This crate aims to provide a very minimal datalog engine.
While the engine should be very general, its main purpose is to be used for grounding planning problems (in the aries family of planners).

The objective of the crate derives from this use-case:

- dynamic program creation: the rules are not known at compile time but discovered when parsing a planning problem file.

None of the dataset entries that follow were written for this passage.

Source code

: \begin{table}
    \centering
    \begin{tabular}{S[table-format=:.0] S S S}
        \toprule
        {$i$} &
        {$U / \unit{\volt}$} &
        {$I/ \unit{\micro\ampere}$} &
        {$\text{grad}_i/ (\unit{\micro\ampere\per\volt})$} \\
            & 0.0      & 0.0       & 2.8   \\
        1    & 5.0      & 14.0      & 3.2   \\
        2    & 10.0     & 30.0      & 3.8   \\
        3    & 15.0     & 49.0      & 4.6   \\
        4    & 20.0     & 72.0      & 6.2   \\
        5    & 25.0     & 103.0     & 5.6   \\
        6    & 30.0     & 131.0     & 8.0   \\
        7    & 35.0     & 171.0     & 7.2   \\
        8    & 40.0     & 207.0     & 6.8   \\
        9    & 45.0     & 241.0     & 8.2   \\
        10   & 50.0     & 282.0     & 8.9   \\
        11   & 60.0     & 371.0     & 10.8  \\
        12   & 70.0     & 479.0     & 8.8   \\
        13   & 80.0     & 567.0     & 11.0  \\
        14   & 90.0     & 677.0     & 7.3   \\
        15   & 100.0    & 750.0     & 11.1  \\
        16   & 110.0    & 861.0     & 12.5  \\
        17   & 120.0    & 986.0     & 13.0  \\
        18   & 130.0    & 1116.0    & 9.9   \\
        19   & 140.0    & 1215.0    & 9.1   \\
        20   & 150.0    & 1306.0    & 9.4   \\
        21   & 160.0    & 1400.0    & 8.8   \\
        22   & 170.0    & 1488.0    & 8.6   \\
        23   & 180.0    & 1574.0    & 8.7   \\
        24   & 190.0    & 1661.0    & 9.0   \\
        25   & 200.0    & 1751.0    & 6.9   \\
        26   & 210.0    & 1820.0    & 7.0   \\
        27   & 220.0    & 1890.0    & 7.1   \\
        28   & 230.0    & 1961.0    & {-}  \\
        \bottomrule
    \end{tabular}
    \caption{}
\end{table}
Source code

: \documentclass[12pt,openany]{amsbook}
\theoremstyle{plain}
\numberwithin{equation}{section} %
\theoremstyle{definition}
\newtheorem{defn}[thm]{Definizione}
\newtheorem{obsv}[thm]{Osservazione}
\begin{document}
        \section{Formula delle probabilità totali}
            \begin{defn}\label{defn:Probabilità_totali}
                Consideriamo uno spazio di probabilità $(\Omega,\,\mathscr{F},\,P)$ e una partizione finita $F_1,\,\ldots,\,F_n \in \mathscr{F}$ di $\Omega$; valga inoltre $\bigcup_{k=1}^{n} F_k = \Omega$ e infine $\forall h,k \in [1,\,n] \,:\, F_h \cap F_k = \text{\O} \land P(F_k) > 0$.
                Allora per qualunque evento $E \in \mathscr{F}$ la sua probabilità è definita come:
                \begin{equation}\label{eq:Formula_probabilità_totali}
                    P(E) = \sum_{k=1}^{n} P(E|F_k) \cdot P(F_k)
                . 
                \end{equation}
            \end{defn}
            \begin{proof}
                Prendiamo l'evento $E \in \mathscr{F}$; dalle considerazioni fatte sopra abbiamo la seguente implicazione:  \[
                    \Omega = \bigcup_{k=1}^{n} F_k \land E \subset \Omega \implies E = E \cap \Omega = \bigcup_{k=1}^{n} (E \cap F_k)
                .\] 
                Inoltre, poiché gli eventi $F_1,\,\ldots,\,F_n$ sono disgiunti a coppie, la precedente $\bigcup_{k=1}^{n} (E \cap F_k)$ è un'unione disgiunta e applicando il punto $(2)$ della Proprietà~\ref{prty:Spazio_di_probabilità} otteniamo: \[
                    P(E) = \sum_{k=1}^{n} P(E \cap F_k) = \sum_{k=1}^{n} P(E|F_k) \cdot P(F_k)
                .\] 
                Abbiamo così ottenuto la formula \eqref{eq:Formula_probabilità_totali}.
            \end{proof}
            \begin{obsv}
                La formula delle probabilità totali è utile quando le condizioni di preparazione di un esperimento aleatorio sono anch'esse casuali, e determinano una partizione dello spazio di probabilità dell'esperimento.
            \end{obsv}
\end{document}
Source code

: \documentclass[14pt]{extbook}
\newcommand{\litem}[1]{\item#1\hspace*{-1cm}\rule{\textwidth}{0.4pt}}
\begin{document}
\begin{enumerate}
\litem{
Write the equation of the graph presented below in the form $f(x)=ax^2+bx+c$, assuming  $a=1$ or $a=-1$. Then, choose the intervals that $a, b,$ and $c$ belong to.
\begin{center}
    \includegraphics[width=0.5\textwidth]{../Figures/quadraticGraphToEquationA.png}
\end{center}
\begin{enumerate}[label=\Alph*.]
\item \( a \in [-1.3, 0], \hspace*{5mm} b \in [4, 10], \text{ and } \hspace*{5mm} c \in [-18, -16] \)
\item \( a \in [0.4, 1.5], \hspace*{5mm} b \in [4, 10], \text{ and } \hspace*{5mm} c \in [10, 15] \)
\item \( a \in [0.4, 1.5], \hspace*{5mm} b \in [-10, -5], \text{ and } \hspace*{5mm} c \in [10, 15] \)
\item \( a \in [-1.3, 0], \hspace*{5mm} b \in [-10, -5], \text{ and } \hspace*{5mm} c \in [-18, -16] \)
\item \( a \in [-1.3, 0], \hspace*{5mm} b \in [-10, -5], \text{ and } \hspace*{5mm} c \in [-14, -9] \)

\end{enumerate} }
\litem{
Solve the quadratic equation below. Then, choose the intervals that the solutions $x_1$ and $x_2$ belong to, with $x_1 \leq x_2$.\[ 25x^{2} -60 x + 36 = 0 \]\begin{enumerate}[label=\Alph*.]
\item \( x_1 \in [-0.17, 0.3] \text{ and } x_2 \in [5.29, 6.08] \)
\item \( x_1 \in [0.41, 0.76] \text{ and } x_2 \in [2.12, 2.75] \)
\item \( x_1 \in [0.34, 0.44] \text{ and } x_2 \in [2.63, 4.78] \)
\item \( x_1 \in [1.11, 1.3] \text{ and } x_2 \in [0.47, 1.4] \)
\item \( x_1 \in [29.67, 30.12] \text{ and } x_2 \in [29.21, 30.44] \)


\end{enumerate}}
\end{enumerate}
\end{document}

This makes most of rust datalog engines not usable as they are design for rules known at compile time (which enables many compiler optimization)
- minimal dependencies and no-async to make it easily embeddable
- minimal and low-level API, using integers ID to represent symbols and variables and interior mutability for updating derived facts.
- reasonable performance, driven by planning use cases: this does not aim at being the fastest, but should be fast enough so that grounding is not a bottleneck on the considered planning benchmarks.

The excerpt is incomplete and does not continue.